→ Task to carry out
The data shown below should all be retyped exactly.

Stored data
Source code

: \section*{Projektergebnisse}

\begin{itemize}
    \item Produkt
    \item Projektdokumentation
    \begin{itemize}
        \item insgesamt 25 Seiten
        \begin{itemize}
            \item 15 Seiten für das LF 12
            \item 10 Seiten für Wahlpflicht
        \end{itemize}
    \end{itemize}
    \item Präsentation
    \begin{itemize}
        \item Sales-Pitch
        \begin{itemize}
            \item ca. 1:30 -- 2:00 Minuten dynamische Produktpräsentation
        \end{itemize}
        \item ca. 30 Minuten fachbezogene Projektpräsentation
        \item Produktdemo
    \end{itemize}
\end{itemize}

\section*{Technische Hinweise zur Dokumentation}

→ Exercise response
Source code

: \section*{Projektergebnisse}

\begin{itemize}
    \item Produkt
    \item Projektdokumentation
    \begin{itemize}
        \item insgesamt 25 Seiten
        \begin{itemize}
            \item 15 Seiten für das LF 12
            \item 10 Seiten für Wahlpflicht
        \end{itemize}
    \end{itemize}
    \item Präsentation
    \begin{itemize}
        \item Sales-Pitch
        \begin{itemize}
            \item ca. 1:30 -- 2:00 Minuten dynamische Produktpräsentation
        \end{itemize}
        \item ca. 30 Minuten fachbezogene Projektpräsentation
        \item Produktdemo
    \end{itemize}
\end{itemize}

\section*{Technische Hinweise zur Dokumentation}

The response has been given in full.